What is needed -> The required lines are those that contain "https"; pull them out of the data and copy them.

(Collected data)
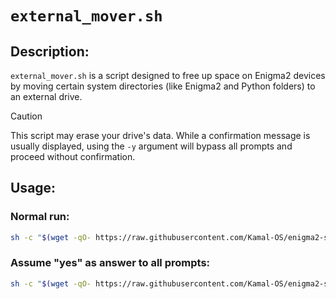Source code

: ﻿# `external_mover.sh`

## Description:

`external_mover.sh` is a script designed to free up space on Enigma2 devices by moving certain system directories (like Enigma2 and Python folders) to an external drive.

> [!CAUTION]
>
> This script may erase your drive's data. While a confirmation message is usually displayed, using the `-y` argument will bypass all prompts and proceed without confirmation.

## Usage:

### Normal run:

```bash
sh -c "$(wget -qO- https://raw.githubusercontent.com/Kamal-OS/enigma2-scripts/refs/heads/main/external_mover.sh)"
```

### Assume "yes" as answer to all prompts:

```bash
sh -c "$(wget -qO- https://raw.githubusercontent.com/Kamal-OS/enigma2-scripts/refs/heads/main/external_mover.sh)" -- -y
```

Written answer ->
sh -c "$(wget -qO- https://raw.githubusercontent.com/Kamal-OS/enigma2-scripts/refs/heads/main/external_mover.sh)"
sh -c "$(wget -qO- https://raw.githubusercontent.com/Kamal-OS/enigma2-scripts/refs/heads/main/external_mover.sh)" -- -y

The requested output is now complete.